The PlayStation 3 game that sprang from this idea in 2012 is exactly as harsh, comical, and strange as it should be (and it’s now available to stream with PlayStation Plus Premium). It is not, by any stretch, a masterpiece of game design or technology. But it is a brilliant idea that has been realized in a completely unfiltered way, which makes it, if anything, even more precious.

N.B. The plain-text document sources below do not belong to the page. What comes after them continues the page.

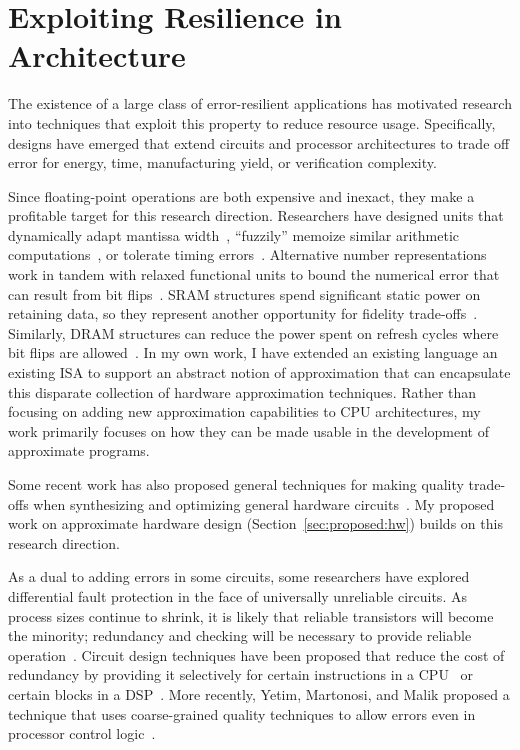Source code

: \section{Exploiting Resilience in Architecture}

The existence of a large class of error-resilient applications has motivated
research into techniques that exploit this property to reduce resource usage.
Specifically, designs have emerged that extend circuits and processor
architectures to trade off error for energy, time, manufacturing yield, or
verification complexity.

Since floating-point operations are both expensive and inexact, they make a
profitable target for this research direction. Researchers have designed units
that dynamically adapt mantissa width~\cite{bitwidthred}, ``fuzzily'' memoize
similar arithmetic computations~\cite{fuzzymemo}, or tolerate timing
errors~\cite{palem-adders, impact, kumarhpca, hizli, adder-metrics}. Alternative number
representations work in tandem with relaxed functional units to bound the
numerical error that can result from bit flips~\cite{stanleymarbell}. SRAM
structures spend significant static power on retaining data, so they represent
another opportunity for fidelity trade-offs~\cite{hybrid-sram}. Similarly,
DRAM structures can reduce the power spent on refresh cycles where bit flips
are allowed~\cite{flikker}.
In my own work, I have extended an existing language an existing ISA to
support an abstract notion of approximation that can encapsulate this
disparate collection of hardware approximation techniques. Rather than
focusing on adding new approximation capabilities to CPU architectures, my
work primarily focuses on how they can be made usable in the development of
approximate programs.

Some recent work has also proposed general techniques for making quality trade-offs
when synthesizing and optimizing general hardware
circuits~\cite{lossysynthesis, palem-pruning}. My proposed work on approximate
hardware design (Section~\ref{sec:proposed:hw}) builds on this research direction.

As a dual to adding errors in some circuits, some researchers have
explored differential fault protection in the face of universally unreliable
circuits. As process sizes continue to shrink, it is likely that reliable
transistors will become the minority; redundancy and checking will be
necessary to provide reliable operation~\cite{li-asplos08}. Circuit design
techniques have been proposed that reduce the cost of redundancy by providing
it selectively for certain instructions in a CPU~\cite{wreft} or certain
blocks in a DSP~\cite{unequal-protection, ant}. More recently, Yetim, Martonosi,
and Malik proposed a technique that uses coarse-grained quality techniques to
allow errors even in processor control logic~\cite{martonosi-date}.


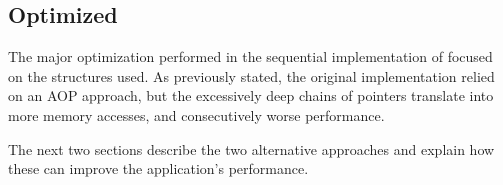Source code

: \subsection{Optimized}


The major optimization performed in the sequential implementation of \polu focused on the structures used. As previously stated, the original implementation relied on an AOP approach, but the excessively deep chains of pointers translate into more memory accesses, and consecutively worse performance.

The next two sections describe the two alternative approaches and explain how these can improve the application's performance.



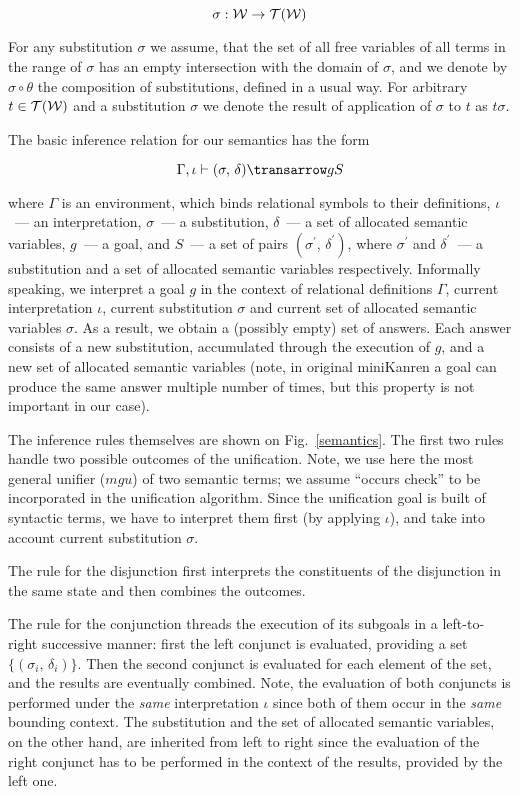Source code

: $$
\sigma : {\cal{W}} \to {\cal{T}}({\cal{W}})
$$

For any substitution $\sigma$ we assume, that the set of all free variables of all terms in the range of $\sigma$ has an empty intersection with the
domain of $\sigma$, and we denote by $\sigma\circ\theta$ the composition of substitutions, defined in a usual way. For arbitrary $t\in{\cal{T}}({\cal{W}})$ and
a substitution $\sigma$ we denote the result of application of $\sigma$ to $t$ as $t\sigma$.

The basic inference relation for our semantics has the form

$$
\otrans{\Gamma,\iota}{(\sigma,\,\delta)}{g}{S}
$$

\noindent where $\Gamma$ is an environment, which binds relational symbols to their definitions, $\iota$~--- an interpretation, $\sigma$~--- a substitution, 
$\delta$~--- a set of allocated semantic variables, $g$~--- a goal, and $S$~--- a set of pairs $(\sigma^\prime,\,\delta^\prime)$, where $\sigma^\prime$ and
$\delta^\prime$~--- a substitution and a set of allocated semantic variables respectively. Informally speaking, we interpret a goal $g$ in the context of
relational definitions $\Gamma$, current interpretation $\iota$, current substitution $\sigma$ and current set of allocated semantic variables $\sigma$. As a 
result, we obtain a (possibly empty) set of answers. Each answer consists of a new substitution, accumulated through the execution of $g$, and a new set of
allocated semantic variables (note, in original miniKanren a goal can produce the same answer multiple number of times, but this property is not important
in our case).

The inference rules themselves are shown on Fig.~\ref{semantics}. The first two rules handle two possible outcomes of the unification. Note, we use here the most 
general unifier ($mgu$) of two semantic terms; we assume ``occurs check'' to be incorporated in the unification algorithm. Since the unification goal is built of 
syntactic terms, we have to interpret them first (by applying $\iota$), and take into account current substitution $\sigma$.

The rule for the disjunction first interprets the constituents of the disjunction in the same state and then combines the outcomes.

The rule for the conjunction threads the execution of its subgoals in a left-to-right successive manner: first the
left conjunct is evaluated, providing a set $\{(\sigma_i,\,\delta_i)\}$. Then the second conjunct is evaluated for each element of the set, and the
results are eventually combined. Note, the evaluation of both conjuncts is performed under the \emph{same} interpretation $\iota$ since both of them occur in the 
\emph{same} bounding context. The substitution and the set of allocated semantic variables, on the other hand, are inherited from left to right since the evaluation 
of the right conjunct has to be performed in the context of the results, provided by the left one.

Tokyo Jungle was made by Crispy’s!, an inexperienced indie studio, under the wing of Sony’s Japan Studio and PlayStation Studios’ then-president, Shuhei Yoshida. It’s a weird mixture of slick, corporate production and naive outsider art, with endearingly clashing aesthetics. The flashy, score attack-style interface and insistent background techno music seem to hail from an early 2000s fighting game. Meanwhile, the crudely textured models seem to be going for a blurry, bleached, primitive sort of realism.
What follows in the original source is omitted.